Prediction of the powder catchment efficiency and melt track height in laser directed energy deposition

Abstract

Powder catchment and melt track height are foundational for build planning in powder blown laser beam directed energy deposition. However, the interconnected relationships of the catchment efficiency with laser parameters, powder size distribution, and carrier gas flow rate make build planning across machines and feedstock challenging without trial-and-error verification. The primary geometry-based catchment model from laser cladding assumes that this relationship is captured through knowledge of the particle stream and laser spot diameter. First, this work evaluated the applicability of the geometry-based catchment model across a range of AISI 316L powder sizes, carrier gas flow rates, and laser spot diameters. By measuring particle stream diameters from high-speed imaging, the geometry-based catchment model predicted catchment with a root mean squared error of 11.5% for single melt tracks.

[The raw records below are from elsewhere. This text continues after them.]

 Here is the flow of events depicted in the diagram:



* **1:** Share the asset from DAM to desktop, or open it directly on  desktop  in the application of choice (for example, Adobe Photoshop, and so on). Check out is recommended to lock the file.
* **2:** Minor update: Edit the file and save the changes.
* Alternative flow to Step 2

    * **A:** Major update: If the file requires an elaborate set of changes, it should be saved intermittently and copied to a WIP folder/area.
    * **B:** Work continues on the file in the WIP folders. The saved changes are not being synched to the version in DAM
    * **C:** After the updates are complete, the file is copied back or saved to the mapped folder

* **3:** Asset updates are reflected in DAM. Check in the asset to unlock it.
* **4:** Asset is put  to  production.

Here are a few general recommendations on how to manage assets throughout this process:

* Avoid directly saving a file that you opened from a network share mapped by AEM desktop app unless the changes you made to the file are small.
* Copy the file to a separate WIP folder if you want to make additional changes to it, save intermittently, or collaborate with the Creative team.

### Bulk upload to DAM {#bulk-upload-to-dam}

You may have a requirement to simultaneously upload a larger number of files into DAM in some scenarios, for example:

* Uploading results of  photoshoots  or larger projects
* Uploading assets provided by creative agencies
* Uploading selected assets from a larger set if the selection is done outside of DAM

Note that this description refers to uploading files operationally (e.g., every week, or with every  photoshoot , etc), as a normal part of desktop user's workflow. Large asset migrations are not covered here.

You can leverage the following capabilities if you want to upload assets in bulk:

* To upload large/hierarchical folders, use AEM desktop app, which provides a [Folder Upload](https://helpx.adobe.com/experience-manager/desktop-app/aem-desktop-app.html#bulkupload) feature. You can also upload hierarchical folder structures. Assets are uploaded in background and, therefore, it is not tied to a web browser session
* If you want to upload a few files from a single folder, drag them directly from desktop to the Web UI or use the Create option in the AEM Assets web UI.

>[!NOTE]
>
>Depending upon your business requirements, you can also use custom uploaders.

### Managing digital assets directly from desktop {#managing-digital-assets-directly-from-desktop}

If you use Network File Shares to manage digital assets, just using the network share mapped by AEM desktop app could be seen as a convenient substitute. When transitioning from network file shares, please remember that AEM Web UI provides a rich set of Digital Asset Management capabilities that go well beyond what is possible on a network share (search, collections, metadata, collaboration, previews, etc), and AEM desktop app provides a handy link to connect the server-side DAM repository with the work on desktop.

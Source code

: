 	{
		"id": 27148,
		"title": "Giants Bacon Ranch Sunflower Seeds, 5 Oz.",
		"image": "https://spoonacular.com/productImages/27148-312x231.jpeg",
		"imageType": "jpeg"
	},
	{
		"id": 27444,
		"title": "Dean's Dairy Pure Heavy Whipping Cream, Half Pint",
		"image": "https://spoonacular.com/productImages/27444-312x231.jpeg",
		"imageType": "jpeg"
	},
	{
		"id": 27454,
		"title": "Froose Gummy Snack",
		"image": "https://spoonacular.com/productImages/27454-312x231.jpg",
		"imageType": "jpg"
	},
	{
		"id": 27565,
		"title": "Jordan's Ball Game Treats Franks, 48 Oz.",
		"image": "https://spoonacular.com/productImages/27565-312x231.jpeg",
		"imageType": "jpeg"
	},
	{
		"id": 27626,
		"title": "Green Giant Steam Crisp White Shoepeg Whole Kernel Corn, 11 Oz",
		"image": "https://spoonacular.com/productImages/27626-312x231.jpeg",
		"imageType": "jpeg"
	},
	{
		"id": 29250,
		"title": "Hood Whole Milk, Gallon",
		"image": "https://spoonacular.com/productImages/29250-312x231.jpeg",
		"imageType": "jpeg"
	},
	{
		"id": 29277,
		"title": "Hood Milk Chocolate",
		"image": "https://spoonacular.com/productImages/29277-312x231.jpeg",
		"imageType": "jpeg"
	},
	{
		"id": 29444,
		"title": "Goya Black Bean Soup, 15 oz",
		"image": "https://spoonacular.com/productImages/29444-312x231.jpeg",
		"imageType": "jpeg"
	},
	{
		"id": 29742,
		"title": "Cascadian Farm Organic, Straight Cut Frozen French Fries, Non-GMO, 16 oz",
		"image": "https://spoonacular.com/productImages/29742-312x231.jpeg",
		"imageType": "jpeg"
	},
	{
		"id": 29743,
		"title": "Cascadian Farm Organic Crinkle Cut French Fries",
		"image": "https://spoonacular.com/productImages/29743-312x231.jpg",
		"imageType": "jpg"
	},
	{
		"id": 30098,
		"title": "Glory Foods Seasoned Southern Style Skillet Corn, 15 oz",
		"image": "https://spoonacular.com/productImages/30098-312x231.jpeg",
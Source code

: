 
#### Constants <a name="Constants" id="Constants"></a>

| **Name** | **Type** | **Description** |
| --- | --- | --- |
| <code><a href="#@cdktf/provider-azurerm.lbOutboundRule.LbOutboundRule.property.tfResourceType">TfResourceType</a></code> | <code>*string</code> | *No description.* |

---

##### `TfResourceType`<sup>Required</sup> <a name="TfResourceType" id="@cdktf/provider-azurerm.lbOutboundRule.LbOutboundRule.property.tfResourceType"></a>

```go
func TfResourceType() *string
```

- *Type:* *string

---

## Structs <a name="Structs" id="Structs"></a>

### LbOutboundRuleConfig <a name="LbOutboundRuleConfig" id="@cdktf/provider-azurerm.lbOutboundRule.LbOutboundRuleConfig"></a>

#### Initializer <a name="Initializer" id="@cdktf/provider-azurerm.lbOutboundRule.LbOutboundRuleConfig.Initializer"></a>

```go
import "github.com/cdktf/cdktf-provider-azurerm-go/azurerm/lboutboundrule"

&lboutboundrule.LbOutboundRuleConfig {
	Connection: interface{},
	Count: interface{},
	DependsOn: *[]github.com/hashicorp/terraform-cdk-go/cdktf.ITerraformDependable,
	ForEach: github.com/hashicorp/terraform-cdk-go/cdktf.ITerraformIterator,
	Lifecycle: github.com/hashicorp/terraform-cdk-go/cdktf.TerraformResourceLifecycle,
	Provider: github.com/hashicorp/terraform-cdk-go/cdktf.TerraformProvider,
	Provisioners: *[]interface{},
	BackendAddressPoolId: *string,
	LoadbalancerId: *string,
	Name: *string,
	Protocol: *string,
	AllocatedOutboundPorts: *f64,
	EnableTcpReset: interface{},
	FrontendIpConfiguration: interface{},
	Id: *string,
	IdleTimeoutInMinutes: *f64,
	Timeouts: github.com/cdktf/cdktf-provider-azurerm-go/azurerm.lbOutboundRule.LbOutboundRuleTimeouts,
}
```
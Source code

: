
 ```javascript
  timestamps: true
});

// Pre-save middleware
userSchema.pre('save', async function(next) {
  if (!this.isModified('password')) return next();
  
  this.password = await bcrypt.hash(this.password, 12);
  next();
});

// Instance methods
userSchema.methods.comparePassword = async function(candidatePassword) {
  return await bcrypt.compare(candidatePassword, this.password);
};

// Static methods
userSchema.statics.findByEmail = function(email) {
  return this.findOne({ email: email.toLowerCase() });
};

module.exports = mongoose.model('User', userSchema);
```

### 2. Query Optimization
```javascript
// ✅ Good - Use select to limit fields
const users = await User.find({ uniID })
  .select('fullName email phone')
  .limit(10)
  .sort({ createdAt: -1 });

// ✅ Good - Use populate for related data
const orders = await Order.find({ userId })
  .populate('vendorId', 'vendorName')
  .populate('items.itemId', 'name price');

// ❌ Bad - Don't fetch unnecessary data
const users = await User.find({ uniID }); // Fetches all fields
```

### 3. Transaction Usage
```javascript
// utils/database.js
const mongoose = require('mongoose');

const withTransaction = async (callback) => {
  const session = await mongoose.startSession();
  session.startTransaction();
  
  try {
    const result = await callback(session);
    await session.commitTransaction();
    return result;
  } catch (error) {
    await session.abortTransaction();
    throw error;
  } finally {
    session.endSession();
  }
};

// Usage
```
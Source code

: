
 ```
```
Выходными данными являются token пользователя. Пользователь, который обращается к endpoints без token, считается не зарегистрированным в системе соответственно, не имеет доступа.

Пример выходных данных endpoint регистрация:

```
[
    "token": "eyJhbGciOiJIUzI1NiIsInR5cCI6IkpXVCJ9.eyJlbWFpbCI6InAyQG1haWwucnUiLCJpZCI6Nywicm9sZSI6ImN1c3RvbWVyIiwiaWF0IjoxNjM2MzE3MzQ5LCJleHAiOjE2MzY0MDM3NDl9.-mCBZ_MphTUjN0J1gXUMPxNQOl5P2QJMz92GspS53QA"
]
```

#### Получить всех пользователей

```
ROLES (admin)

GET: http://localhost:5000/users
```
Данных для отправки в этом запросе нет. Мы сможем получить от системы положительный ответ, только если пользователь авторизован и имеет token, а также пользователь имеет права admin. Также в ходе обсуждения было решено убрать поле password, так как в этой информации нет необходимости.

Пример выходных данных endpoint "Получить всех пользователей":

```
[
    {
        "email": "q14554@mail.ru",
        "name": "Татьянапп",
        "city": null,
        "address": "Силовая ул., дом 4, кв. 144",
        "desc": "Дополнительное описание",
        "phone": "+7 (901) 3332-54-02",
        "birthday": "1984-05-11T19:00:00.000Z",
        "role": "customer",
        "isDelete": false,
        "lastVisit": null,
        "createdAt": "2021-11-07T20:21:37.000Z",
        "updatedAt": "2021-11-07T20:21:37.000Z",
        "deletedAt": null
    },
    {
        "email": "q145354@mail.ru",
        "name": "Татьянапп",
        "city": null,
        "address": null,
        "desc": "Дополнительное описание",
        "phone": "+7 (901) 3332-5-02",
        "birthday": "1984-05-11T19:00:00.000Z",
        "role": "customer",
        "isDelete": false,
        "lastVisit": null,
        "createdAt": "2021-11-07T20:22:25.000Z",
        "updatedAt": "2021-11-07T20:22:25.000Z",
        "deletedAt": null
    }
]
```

Second, recognizing the burden of deploying high-speed imaging, this work utilized Stokes number for rapid catchment prediction in place of the particle stream diameter. This approach predicted the catchment with a root mean squared error of 11.8%. Finally, the predicted catchment and laser spot diameter was used to predict the average melt track height with a root mean squared error below 75 $\mu$m. Thus, end-users can apply this Stokes number-based approach to accelerate build planning when using AISI 316L feedstock.